I remember seeing him @ a club one Friday night, grinding the living beejesus out of some woman who was CLEARLY not his fiancee. I happenned to be with a much less inebriated friend, so I have a witness. We walked right up to him and said "hey, what's up". He played it off like it was another night of drinkin and STD-gathering. So I'm thinking, 'OK, maybe we should back up and let him have his fun. What do I care if he's getting some on the side?" So , how funny was it when he proceded to walk right back to where we were standing and press his slight little body up against this (white) chick while ramming is tongue down her throat like a hopped-up lizard?
The funny thing was, my friend and I both worked at BET.com at the time,and we'd talked to him about that club as being our favorite in DC and that we are there practically every Friday and Saturday, so it's not like he didnt know we'd be there. Even funnier was the way he and his hooch-of-the-eve moved closer to where my friend and I stood and continued to publicly 'get down' - like dag, bruh...get a friggin room - with little regard for how we may hav felt about seeing him like that - all shameless and what not.
I guess its that non-chalance - that arrogance - that got to me more than anything. Its that same arrogance that makes it OK for him to limo out to the Four Seasons while demanding that his minions recycle file folders. And let's not forget the fake-me-out stock options and other benefits and his steadfast refusal to match 401K contributions (thank God I was hourly, yo). Maybe thats an inherited thing from Bobby John John.
Even one of the security guards told me how he heard someone having sex in the break room @ 4am one Sunday. And lets just say that it was confirmed afterwards w/o a shadow of a doubt that Scott Mills was the penis in the pudding.
As for making Retha cry - Ive never seen it happen. But she is a gigantic basket case, ever teetering on what seems to be some sort of fucked up pre-pre-pre-menopausal crisis (my apologies to all other decent women out there). And when I say basket case, Im talkin BIG BASKETS. One will never see a serpent the size of her and one should regard one's self lucky for it.
Don't get me wrong; I enjoyed my time at BET.com. I met a lot of really cool people there. And I sort of dug the way Scott rammed his foot deep in Retha's anal canal when she slept on getting me in to get interviewd (it was launch time and they neeeded bodies) - which maybe why she had a hard-on for me and anything I had to say (and it's quite possible that she can acheive one. Snakes are like that, right?).But as time passed and I got a taste of everyday life under their so-called-leadership, I began to lose more and more respect - as did the majority of the company ...think about it almost all the senior staff bounced within the first 8 months. And I was there when Scott was holding up traffic through Adams Morgan in his midnight blue 911 straight from Connetticutt, with his visibly tired fiancee right behind him in her *sniff* Cabriolet. NAd I was there at the launch party when he was giving empty Tony Robbins-like speeches in an over-studied and played-out oratory style about how great BET.com was going to be and that it couldn't happen w/o the partnership he had with all the rest of us.
Is BET.com worse - or as I sometimes like to say, worser - to work for than any other start-up-morph-to-plantation out there? Maybe, maybe not. It's probably a shitload funnier and -at times- uglier though.
Name:
Afro Spice Clout: 98
Company:
urban but not urban  

My girlfriend told me about a little job party that they had and scott mills threw dollars at the girl that was working for him who was dancing in the middle of the floor.

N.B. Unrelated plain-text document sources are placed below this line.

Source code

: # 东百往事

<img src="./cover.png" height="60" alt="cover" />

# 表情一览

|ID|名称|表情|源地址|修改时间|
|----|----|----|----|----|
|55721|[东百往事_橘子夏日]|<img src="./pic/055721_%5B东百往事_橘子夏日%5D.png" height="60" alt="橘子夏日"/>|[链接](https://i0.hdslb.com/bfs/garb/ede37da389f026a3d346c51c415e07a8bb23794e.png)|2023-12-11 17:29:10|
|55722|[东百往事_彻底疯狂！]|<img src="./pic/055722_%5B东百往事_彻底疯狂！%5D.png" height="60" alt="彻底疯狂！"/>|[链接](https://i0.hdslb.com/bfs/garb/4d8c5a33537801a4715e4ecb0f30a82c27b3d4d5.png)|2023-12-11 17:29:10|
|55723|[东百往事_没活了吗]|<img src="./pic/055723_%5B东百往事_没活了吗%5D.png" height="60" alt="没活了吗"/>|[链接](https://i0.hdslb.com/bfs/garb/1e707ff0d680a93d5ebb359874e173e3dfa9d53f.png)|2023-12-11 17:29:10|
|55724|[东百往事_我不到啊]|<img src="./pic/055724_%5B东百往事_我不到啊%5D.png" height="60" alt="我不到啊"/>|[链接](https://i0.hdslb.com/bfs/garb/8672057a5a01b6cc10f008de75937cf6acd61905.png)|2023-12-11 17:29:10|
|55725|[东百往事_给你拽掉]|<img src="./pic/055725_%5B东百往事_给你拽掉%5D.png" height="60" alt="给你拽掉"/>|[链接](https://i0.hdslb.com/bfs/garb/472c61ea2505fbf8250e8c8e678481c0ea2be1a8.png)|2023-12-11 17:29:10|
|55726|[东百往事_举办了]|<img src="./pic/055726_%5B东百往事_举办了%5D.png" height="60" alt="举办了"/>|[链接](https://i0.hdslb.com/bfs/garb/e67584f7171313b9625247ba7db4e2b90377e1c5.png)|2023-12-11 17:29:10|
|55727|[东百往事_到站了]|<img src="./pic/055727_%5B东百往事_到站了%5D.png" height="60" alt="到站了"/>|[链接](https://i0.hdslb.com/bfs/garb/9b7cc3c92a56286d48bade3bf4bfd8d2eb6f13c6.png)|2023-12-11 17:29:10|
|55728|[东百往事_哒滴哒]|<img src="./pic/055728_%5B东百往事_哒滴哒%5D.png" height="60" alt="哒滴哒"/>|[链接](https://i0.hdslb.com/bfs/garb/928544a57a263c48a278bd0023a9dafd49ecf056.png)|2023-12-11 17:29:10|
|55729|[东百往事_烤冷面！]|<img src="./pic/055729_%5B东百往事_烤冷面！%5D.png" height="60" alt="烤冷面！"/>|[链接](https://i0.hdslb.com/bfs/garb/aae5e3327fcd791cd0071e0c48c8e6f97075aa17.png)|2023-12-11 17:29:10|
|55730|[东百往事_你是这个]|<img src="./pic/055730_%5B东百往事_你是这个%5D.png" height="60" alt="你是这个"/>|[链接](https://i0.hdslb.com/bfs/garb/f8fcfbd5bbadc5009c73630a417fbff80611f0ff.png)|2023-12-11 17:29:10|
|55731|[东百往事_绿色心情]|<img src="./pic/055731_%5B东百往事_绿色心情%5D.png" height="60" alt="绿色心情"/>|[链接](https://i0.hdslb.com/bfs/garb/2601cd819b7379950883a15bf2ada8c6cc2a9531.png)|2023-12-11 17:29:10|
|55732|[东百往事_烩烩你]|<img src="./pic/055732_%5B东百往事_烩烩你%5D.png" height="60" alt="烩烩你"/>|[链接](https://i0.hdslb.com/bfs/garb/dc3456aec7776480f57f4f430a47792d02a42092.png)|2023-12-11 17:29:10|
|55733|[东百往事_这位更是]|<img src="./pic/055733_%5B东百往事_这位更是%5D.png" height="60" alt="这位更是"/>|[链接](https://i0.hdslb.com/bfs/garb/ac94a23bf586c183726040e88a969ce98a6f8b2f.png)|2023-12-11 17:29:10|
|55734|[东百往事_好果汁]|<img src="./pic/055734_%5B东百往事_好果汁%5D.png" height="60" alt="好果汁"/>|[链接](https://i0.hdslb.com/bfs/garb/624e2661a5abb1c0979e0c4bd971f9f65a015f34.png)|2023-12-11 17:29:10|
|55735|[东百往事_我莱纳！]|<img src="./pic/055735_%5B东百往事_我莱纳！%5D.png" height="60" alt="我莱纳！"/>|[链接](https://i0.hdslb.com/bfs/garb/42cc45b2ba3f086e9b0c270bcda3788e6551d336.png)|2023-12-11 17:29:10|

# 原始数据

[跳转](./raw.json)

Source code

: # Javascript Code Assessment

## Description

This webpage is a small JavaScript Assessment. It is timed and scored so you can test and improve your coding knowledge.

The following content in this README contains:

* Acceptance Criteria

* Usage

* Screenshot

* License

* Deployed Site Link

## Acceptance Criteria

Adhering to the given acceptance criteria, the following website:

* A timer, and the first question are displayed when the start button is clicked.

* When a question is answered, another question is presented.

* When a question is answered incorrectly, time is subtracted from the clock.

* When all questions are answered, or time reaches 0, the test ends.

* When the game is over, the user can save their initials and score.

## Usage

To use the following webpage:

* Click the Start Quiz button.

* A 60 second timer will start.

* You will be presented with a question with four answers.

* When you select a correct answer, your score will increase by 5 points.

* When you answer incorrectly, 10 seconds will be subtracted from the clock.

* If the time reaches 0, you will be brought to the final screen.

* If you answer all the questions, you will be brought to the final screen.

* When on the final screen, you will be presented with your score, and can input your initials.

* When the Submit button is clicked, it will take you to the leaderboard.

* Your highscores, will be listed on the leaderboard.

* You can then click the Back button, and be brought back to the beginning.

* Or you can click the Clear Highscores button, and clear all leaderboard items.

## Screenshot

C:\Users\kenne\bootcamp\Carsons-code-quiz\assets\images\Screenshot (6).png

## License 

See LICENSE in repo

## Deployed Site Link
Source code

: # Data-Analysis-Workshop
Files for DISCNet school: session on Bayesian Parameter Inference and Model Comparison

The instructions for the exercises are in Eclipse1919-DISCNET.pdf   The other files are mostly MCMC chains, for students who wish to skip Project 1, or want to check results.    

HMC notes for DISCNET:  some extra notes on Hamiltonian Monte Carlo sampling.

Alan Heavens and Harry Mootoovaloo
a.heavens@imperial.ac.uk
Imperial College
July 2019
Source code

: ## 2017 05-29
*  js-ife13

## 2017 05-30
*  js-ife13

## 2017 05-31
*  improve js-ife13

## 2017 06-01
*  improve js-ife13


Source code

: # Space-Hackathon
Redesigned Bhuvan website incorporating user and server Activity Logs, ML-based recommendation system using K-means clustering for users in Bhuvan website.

THe girl, who will remain nameless, barely knew her boss but had to suffer this indignity because she didn't want to lose her job.

I saw Scott Mills at a conference once, he was quite nice civil actually, not quite charming though, more on the lecherous side. He thinks he is the mac even though his hairline is literally on the back of his neck. I watched him excuse himself to yell at what seem to be an employee of his on his cellphone.

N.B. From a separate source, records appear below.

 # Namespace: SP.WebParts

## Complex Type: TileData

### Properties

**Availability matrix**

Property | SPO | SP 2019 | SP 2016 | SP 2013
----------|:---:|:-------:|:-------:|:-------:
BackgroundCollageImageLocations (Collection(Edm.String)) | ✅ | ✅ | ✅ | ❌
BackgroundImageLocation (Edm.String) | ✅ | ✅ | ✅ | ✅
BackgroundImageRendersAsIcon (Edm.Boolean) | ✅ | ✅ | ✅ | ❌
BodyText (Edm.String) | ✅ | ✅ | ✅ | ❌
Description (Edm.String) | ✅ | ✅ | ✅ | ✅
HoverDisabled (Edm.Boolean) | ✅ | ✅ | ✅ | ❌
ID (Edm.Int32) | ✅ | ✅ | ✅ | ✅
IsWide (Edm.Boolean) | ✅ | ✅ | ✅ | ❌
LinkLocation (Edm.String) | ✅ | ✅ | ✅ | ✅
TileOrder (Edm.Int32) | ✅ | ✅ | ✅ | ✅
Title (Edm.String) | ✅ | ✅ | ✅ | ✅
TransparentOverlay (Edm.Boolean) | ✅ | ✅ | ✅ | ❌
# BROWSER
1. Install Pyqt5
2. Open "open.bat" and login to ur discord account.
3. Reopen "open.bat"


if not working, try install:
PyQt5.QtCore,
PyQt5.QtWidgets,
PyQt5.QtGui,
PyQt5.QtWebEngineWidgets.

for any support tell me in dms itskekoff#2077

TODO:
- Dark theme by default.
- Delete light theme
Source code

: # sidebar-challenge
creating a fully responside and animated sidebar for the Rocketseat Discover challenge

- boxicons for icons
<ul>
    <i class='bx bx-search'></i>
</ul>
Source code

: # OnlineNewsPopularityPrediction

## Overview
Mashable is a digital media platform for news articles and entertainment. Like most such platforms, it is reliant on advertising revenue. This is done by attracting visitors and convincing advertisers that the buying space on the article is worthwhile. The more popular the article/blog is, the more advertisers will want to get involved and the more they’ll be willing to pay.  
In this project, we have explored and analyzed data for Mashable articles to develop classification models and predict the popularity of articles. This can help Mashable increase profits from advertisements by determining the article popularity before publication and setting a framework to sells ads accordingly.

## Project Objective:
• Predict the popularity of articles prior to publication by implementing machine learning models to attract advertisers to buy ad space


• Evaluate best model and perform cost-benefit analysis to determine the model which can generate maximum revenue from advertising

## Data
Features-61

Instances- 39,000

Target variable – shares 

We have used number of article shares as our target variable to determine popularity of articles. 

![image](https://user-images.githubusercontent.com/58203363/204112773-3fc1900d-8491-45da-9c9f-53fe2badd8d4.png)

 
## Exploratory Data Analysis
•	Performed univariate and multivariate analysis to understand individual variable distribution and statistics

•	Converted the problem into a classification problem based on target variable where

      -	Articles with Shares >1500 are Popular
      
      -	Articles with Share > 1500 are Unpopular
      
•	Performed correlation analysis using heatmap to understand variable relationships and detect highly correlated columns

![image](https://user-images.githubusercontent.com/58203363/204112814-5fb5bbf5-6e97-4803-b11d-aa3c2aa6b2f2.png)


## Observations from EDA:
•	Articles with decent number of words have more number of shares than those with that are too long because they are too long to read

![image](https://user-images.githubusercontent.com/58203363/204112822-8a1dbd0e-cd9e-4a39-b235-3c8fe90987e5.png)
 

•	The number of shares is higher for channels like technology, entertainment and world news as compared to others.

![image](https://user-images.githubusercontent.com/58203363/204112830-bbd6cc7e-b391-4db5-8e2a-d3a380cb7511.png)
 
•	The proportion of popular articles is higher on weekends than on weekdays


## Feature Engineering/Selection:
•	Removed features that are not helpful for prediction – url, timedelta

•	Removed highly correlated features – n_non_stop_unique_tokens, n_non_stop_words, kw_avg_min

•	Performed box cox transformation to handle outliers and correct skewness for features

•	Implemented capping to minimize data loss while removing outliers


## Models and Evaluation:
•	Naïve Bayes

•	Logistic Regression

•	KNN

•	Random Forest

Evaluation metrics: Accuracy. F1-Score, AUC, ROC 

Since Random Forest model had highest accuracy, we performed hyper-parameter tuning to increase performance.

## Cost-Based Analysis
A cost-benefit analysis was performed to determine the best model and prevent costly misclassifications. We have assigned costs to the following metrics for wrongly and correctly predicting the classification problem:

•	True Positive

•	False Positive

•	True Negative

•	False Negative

sigh. relating to women as strippers can't be good for the work place.
Name:
nimmy_2 Clout: 133
Company:
brick and mortar  

Afro spice that is horrible. I wonder honestly, what he thinks of himself at the end of the day after this kind of behavior. i wonder if he thinks he's legitimately behaving the way someone of his 'stature' (don't know what stature makes you throw money at employees at a company function but go figure) ought to/should. I am amazed at all these stories.
Name:
brian Clout: 5
Company:
BCR  

I know it's BET...but seriously, how can BET afford to keep such a liability (IE. lawsuits) and expect decent employee morale?
Name:
Chris Singh Clout: 1
Company:
ID  

Hmmm, happy I never took that position over there at BET.com...soon after the offices opened up Retha interviewed me, she seemed pretty friendly and happens to live in the next neighborhood...but at the same time when I walked into the main area and saw the photoshop jockeys kind of eyeing me in a funny way, I knew things weren't all good over there. These guys were on average 10 years older than me and clearly 'noided up about new blood coming on. Plus, it was damn near 9PM on a tuesday night when I came through there, and there were still a bunch of people in the offices. Glad I didn't take it, even when they offered me a pretty decent contractor rate a few months later...I wouldn't have gotten the opportunity to direct and animate the Big Pun animated video. But...wow, what a putz that guy seems to be, just goes to show you that just like most industries, the talented people do all the work while guys like Mills talk it up and congratulate themselves. I've seen it in many other dot com companies...the lead guy is usually well versed in meanlingess pander that he spits are guys richer, older, and more clueless than him in order to get their money involved. What a cycle.
Name:
c-money Clout: 2
Company:
blastzone  

I having a hard time understanding the hatred. I mean damn, that's some ruff stuff being said about these folks.
Name:
e-hype Clout: 38
Company:
anotherblackdotcom.com  

Maybe you don't understand because you never been there. Maybe you should apply to work at bet.com or one of these outfits to see if it is true.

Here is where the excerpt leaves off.